Illustrative examples of pyridinium salts include isopropylpyridinium salts, butylpyridinium salts, heptylpyridinium salts, decylpyridinium salts, dodecylpyridinium salts and cetylpyridinium salts.
The anion of the quaternary ammonium salt or the pyridinium salt is exemplified by halide ions (particularly the chloride ion, bromide ion, and iodide ion), the hexafluorophosphoric acid ion, and the ions of carboxylic acids such as acetic acid or benzoic acid.
The content of organic bentonite in the inventive lubricant is preferably from 1.0 to 3.0 wt %, and more preferably from 1.5 to 2.5 wt %. At an amount in this range, adequate function as a graphite dispersant can be achieved without affecting the lubricating ability of the. lubricant.
The organic bentonite is used after being caused to swell in a mineral oil. The mineral oil used for swelling of the organic bentonite makes up at least some of the base oil of the lubricant. The mineral oil also functions as a liquid lubricant, lowering the sliding resistance in the low-temperature region. In this specification, “mineral oil” refers to a non-volatile hydrocarbon solvent obtained by refining petroleum. Preferred use may be made of paraffinic mineral oils, particularly low-viscosity paraffinic mineral oils, as the mineral oil. A mineral oil having a kinematic viscosity at 100° C. of from 14.5 to 18.5 mm2/s and a density at 15° C. of not more than 0.900 g/cm3 is especially preferred. The content of mineral oil-containing base oil in the lubricant of the embodiment is preferably from 65 to 85 wt %, and more preferably from 70 to 80 wt %.
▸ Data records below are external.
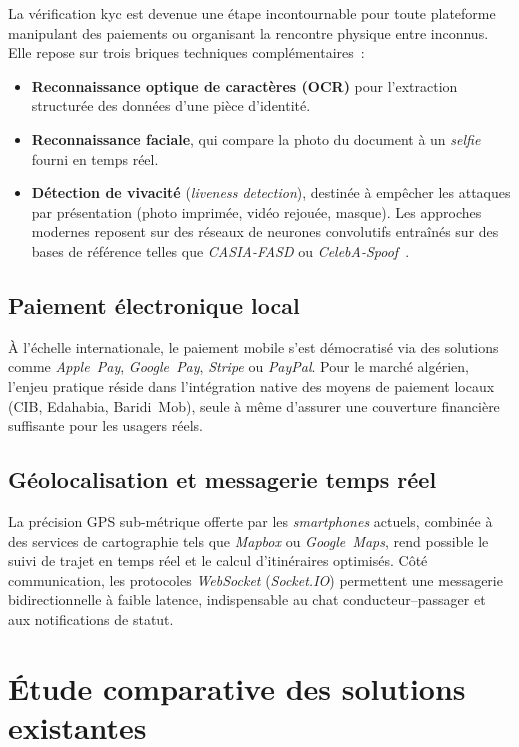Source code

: La vérification \gls{kyc} est devenue une étape incontournable pour toute plateforme manipulant des paiements ou organisant la rencontre physique entre inconnus. Elle repose sur trois briques techniques complémentaires~:
\begin{itemize}
  \item \textbf{Reconnaissance optique de caractères (OCR)} pour l'extraction structurée des données d'une pièce d'identité.
  \item \textbf{Reconnaissance faciale}, qui compare la photo du document à un \textit{selfie} fourni en temps réel.
  \item \textbf{Détection de vivacité} (\textit{liveness detection}), destinée à empêcher les attaques par présentation (photo imprimée, vidéo rejouée, masque). Les approches modernes reposent sur des réseaux de neurones convolutifs entraînés sur des bases de référence telles que \textit{CASIA-FASD} ou \textit{CelebA-Spoof}~\cite{boulkenafet_liveness_2017}.
\end{itemize}

\subsection{Paiement électronique local}

À l'échelle internationale, le paiement mobile s'est démocratisé via des solutions comme \textit{Apple~Pay}, \textit{Google~Pay}, \textit{Stripe} ou \textit{PayPal}. Pour le marché algérien, l'enjeu pratique réside dans l'intégration native des moyens de paiement locaux (CIB, Edahabia, Baridi~Mob), seule à même d'assurer une couverture financière suffisante pour les usagers réels.

\subsection{Géolocalisation et messagerie temps réel}

La précision GPS sub-métrique offerte par les \textit{smartphones} actuels, combinée à des services de cartographie tels que \textit{Mapbox} ou \textit{Google~Maps}, rend possible le suivi de trajet en temps réel et le calcul d'itinéraires optimisés. Côté communication, les protocoles \textit{WebSocket} (\textit{Socket.IO}) permettent une messagerie bidirectionnelle à faible latence, indispensable au chat conducteur--passager et aux notifications de statut.

\section{Étude comparative des solutions existantes}
\label{sec:comparatif}

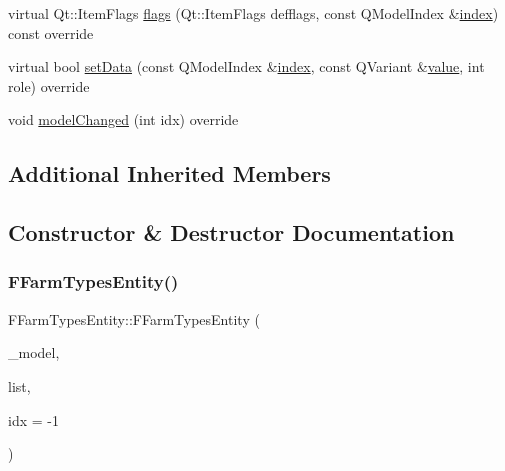 \begin{DoxyCompactItemize}
\item 
virtual Qt\+::\+Item\+Flags \mbox{\hyperlink{classobjecttree_1_1_f_farm_types_entity_a90cf36929e178b9853e30e88fd9af9cb}{flags}} (Qt\+::\+Item\+Flags defflags, const Q\+Model\+Index \&\mbox{\hyperlink{classobjecttree_1_1_f_farm_types_entity_af2a94ebd0631e46e494a87e60153bde9}{index}}) const override
\item 
virtual bool \mbox{\hyperlink{classobjecttree_1_1_f_farm_types_entity_a60e1138f24803cc605c001ae2351d6b8}{set\+Data}} (const Q\+Model\+Index \&\mbox{\hyperlink{classobjecttree_1_1_f_farm_types_entity_af2a94ebd0631e46e494a87e60153bde9}{index}}, const Q\+Variant \&\mbox{\hyperlink{diffusion_8cpp_a4b41795815d9f3d03abfc739e666d5da}{value}}, int role) override
\item 
void \mbox{\hyperlink{classobjecttree_1_1_f_farm_types_entity_a8abefd5918712d86ef6c678fbdc611e8}{model\+Changed}} (int idx) override
\end{DoxyCompactItemize}
\subsection*{Additional Inherited Members}


\subsection{Constructor \& Destructor Documentation}
\mbox{\label{classobjecttree_1_1_f_farm_types_entity_ab24ece064bb4df8d5f414079a1b947dc}} 
\subsubsection{\texorpdfstring{FFarmTypesEntity()}{FFarmTypesEntity()}}
{\footnotesize\ttfamily F\+Farm\+Types\+Entity\+::\+F\+Farm\+Types\+Entity (\begin{DoxyParamCaption}\item[{\mbox{\hyperlink{class_object_tree_model}{Object\+Tree\+Model}} $\ast$}]{\+\_\+model,  }\item[{std\+::shared\+\_\+ptr$<$ \mbox{\hyperlink{class_interesting_list_with_special_values}{Interesting\+List\+With\+Special\+Values}}$<$ int $>$$>$}]{list,  }\item[{int}]{idx = {\ttfamily -\/1} }\end{DoxyParamCaption})\hspace{0.3cm}{\ttfamily [explicit]}}



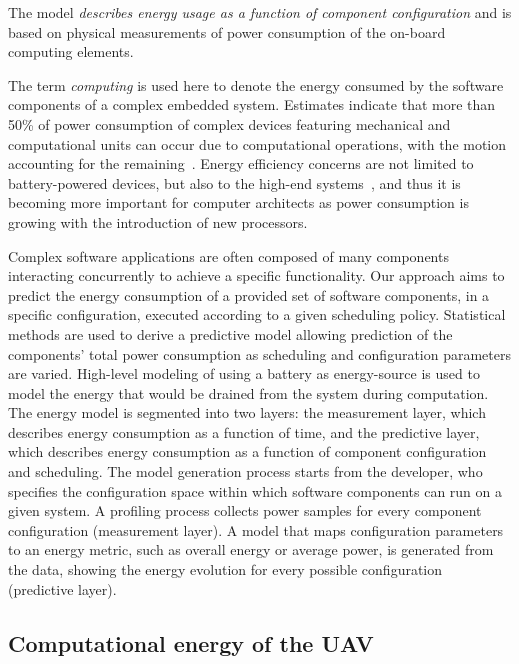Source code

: The model \textit{describes energy usage as a function of component configuration} and is based on physical measurements of power consumption of the on-board computing elements.
%

The term \emph{computing} is used here to denote the energy consumed by the software components of a complex embedded system. Estimates indicate that more than 50\% of power consumption of complex devices featuring mechanical and computational units can occur due to computational operations, with the motion accounting for the remaining~\citep{mei2004energy,mei2005case}. Energy efficiency concerns are not limited to battery-powered devices, but also to the high-end systems~\citep{mudge2001power}, and thus it is becoming more important for computer architects as power consumption is growing with the introduction of new processors. 

Complex software applications are often composed of many components interacting concurrently to achieve a specific functionality. Our approach aims to predict the energy consumption of a provided set of software components, in a specific configuration, executed according to a given scheduling policy. Statistical methods are used to derive a predictive model allowing prediction of the components' total power consumption as scheduling and configuration parameters are varied. High-level modeling of using a battery as energy-source is used to model the energy that would be drained from the system during computation. The energy model is segmented into two layers: the measurement layer, which describes energy consumption as a function of time, and the predictive layer, which describes energy consumption as a function of component configuration and scheduling. The model generation process starts from the developer, who specifies the configuration space within which software components can run on a given system. A profiling process collects power samples for every component configuration (measurement layer). A model that maps configuration parameters to an energy metric, such as overall energy or average power, is generated from the data, showing the energy evolution for every possible configuration (predictive layer).

\subsection{\color{cyan}Computational energy of the UAV}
The surfactant which is employed together with organic bentonite as the graphite dispersant may be of one type used alone or may be of two or more types used in admixture. The use of a cationic surfactant as the surfactant is especially preferred because a cationic surfactant induces static repulsion between particles of the dispersed graphite, making it possible to prevent aggregation. Any conventional cationic surfactant may be used. Illustrative examples of suitable cationic surfactants include quaternary ammonium salts such as alkyltrimethylammonium salts, dialkyldimethylammonium salts and alkylbenzyldimethylammonium salts, and amine salts such as triethanolamine salts. The surfactant content in the lubricant of the invention is preferably from 0.1 to 1.0 wt %, and more preferably from 0.3 to 0.7 wt %.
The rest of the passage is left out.